The 4th Virginia Cavalry Regiment was a cavalry regiment raised in Virginia for service in the Confederate States Army during the American Civil War. It fought mostly with the Army of Northern Virginia.

==History==
The Virginia 4th Cavalry completed its organization at Sangster's Cross Roads, Prince William County, Virginia, in September, 1861. The 4th Virginia Cavalry Regiment included the following companies (all previously independent militia companies):
- Co. A - The Prince William Cavalry (Prince William County);
- Co. B - The Chesterfield Light Dragoons (Chesterfield County);
- Co. C - The Madison Invincibles (Madison County);
- Co. D - The Little Fork Rangers (named for the Little Fork Church in Culpeper County);
- Co. E - The Powhatan Troop (Powhatan County);
- Co. F - The Goochland Light Dragoons (Goochland County);
- Co. G - The Hanover Light Dragoons (Hanover County);
- Co. H - The Black Horse Troop (Warrenton, Fauquier County);
- Co. I - The Governor's Mounted Guard (Richmond);
- Co. J - Philip McKinney's Company (Buckingham County).

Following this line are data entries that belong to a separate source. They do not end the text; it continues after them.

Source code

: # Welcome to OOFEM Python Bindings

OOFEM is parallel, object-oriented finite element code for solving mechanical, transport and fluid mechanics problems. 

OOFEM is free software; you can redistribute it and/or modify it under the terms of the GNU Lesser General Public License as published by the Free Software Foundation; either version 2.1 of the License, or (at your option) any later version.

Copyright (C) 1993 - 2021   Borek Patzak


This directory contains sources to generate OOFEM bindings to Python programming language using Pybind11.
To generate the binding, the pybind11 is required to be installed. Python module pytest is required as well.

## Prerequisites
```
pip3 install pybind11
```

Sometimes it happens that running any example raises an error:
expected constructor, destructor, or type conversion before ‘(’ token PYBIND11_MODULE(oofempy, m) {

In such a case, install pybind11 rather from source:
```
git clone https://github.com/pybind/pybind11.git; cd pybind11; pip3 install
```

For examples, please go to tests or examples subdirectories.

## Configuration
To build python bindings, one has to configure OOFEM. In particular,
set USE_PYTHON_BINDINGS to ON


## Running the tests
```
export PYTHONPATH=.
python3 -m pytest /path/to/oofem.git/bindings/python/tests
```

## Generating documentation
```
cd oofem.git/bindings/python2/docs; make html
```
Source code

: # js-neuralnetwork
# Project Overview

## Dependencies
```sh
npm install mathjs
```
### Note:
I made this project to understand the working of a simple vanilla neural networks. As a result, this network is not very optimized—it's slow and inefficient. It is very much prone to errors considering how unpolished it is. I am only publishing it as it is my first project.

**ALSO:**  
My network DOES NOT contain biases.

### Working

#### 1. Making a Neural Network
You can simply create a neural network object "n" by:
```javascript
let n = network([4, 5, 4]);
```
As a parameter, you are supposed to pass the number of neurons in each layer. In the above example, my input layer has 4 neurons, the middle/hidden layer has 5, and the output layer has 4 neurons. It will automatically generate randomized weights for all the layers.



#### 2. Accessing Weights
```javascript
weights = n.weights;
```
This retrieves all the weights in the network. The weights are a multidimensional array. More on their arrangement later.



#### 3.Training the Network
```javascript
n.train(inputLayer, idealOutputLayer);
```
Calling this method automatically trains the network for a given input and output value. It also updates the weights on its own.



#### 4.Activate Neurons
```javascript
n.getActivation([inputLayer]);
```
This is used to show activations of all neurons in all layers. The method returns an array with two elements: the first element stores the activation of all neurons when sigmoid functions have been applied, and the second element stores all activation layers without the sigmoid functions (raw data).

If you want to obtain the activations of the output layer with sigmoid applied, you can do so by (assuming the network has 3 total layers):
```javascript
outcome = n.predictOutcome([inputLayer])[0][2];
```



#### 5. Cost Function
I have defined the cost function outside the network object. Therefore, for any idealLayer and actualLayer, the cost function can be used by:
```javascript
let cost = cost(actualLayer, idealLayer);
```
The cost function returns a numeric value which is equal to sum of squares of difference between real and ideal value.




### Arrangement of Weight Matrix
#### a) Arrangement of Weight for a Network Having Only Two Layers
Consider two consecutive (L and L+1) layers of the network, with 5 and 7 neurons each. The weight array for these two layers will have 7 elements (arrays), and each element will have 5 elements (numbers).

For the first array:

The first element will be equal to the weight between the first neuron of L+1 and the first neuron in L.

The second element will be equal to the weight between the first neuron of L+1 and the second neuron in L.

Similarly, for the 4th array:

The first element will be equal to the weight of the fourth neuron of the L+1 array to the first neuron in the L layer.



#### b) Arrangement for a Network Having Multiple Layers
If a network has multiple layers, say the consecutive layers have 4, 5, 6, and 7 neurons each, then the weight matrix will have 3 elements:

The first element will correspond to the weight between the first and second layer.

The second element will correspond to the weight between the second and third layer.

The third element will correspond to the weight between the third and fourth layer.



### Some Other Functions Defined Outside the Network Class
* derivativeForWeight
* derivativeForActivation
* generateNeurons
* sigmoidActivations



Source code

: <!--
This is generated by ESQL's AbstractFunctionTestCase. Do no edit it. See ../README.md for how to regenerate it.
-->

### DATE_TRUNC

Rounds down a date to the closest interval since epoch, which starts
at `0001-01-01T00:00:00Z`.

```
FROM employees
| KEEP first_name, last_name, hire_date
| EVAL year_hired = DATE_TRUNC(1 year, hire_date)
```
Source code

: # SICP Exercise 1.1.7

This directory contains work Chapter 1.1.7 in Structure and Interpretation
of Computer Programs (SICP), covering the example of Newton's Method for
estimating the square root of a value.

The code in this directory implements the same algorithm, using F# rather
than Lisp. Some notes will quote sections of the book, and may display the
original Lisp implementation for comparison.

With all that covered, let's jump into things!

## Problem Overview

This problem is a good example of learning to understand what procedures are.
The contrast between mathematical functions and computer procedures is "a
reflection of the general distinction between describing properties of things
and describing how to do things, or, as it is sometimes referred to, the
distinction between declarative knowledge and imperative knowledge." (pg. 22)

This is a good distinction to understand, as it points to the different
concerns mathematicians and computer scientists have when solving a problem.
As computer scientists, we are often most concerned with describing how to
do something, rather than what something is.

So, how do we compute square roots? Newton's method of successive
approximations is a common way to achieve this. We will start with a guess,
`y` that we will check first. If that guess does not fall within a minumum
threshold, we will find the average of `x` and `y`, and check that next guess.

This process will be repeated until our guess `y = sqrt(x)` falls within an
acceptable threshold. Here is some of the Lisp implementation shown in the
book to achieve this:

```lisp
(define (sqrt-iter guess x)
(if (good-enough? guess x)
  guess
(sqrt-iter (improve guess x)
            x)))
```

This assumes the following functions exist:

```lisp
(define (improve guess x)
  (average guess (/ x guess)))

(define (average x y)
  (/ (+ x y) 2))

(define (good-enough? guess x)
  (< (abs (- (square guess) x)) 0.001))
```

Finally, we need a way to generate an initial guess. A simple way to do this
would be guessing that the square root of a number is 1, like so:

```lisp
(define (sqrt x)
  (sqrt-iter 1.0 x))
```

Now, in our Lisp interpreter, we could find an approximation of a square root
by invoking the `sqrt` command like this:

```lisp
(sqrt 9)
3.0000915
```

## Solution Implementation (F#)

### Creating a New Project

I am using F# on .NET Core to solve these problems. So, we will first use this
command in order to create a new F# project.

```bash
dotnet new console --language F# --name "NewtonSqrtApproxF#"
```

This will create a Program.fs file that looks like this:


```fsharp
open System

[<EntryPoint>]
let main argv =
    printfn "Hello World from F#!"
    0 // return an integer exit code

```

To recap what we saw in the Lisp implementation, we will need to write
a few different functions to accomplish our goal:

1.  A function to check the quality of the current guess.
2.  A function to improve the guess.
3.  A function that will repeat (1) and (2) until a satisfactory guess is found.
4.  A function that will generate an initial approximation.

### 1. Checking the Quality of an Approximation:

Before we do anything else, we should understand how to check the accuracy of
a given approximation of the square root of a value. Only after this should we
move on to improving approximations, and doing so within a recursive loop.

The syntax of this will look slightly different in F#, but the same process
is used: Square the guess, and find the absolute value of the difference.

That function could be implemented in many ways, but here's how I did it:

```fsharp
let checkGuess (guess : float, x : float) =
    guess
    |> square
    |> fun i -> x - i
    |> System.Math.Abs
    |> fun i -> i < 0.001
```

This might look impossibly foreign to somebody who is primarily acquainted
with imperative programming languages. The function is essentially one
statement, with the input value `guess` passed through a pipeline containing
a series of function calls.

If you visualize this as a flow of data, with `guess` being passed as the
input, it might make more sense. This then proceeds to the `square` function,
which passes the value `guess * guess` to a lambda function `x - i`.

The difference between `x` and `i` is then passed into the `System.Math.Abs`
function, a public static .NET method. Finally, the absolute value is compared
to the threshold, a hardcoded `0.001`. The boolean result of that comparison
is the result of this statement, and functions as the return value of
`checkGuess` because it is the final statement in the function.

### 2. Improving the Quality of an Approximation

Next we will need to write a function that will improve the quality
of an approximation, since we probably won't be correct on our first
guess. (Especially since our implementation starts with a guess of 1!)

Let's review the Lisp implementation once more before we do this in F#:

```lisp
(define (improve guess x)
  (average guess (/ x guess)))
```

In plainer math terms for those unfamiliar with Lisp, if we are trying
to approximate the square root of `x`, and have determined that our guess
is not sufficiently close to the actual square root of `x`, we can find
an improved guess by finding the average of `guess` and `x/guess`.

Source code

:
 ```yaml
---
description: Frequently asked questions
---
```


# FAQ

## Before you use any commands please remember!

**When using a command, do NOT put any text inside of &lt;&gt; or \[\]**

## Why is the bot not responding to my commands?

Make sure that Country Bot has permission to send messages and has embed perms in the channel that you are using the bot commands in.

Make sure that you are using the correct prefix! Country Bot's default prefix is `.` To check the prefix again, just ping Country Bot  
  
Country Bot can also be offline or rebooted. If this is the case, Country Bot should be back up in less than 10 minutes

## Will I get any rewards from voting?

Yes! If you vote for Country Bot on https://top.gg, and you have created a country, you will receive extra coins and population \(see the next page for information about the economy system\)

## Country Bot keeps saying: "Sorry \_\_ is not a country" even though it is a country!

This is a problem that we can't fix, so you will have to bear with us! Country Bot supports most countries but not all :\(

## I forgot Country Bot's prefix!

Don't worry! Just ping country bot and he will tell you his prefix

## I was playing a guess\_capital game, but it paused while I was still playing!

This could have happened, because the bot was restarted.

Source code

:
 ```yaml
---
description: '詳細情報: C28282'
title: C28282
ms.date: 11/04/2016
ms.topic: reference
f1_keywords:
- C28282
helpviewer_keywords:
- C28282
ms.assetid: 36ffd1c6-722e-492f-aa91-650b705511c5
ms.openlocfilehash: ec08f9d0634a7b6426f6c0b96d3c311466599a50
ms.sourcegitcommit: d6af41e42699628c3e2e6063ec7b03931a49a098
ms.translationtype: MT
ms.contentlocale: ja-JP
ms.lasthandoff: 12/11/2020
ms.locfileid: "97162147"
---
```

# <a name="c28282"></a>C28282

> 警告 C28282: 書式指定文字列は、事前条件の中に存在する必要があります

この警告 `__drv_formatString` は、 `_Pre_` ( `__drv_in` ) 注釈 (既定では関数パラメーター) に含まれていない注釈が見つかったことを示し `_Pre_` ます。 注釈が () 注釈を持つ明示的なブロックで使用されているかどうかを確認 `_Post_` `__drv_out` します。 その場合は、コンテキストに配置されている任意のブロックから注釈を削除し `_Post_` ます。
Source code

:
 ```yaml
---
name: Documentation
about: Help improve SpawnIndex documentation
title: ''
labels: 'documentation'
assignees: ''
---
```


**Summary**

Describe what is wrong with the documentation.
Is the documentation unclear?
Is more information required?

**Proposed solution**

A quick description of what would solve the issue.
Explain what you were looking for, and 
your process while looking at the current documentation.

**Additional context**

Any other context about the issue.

The unit was assigned to General J.E.B. Stuart's, F. Lee's, Wickham's, and Munford's Brigade, Army of Northern Virginia. It participated in the Battle of Williamsburg, the Seven Days' Battles, and the Second Bull Run and Maryland campaigns. Later the unit was involved in the conflicts at Fredericksburg, Kelly's Ford, Chancellorsville, Brandy Station, Upperville, Gettysburg, Bristoe, Mine Run, The Wilderness, Todd's Tavern, Spotsylvania, Wilson's Wharf, Haw's Shop, and Bethesda Church. The 4th went on to fight in the Shenandoah Valley with Early and around Appomattox.

It totaled 450 effectives in April, 1862, and lost about three percent of the 544 engaged at Gettysburg. After cutting through the Federal lines at Appomattox, it was broken up. Only 2 members were present at the surrender. The field officers were Colonels Stephen D. Lee, William H. F. Payne, Beverly Robertson, Williams Carter Wickham, and W.B. Wooldridge; Lieutenant Colonels Charles Old and Robert Randolph; and Majors Alexander M. Hobson and Robert E. Utterback.

Future Virginia governor Philip W. McKinney was an officer in Company K of the 4th Virginia.

VMI Superintendent Scott Shipp is said to have served as a private in the 4th Virginia, though no official record exists.

Beverley Randolph Mason, the future founder of Gunston Hall School in Washington, D.C., became a captain in command of a company of the 4th Virginia.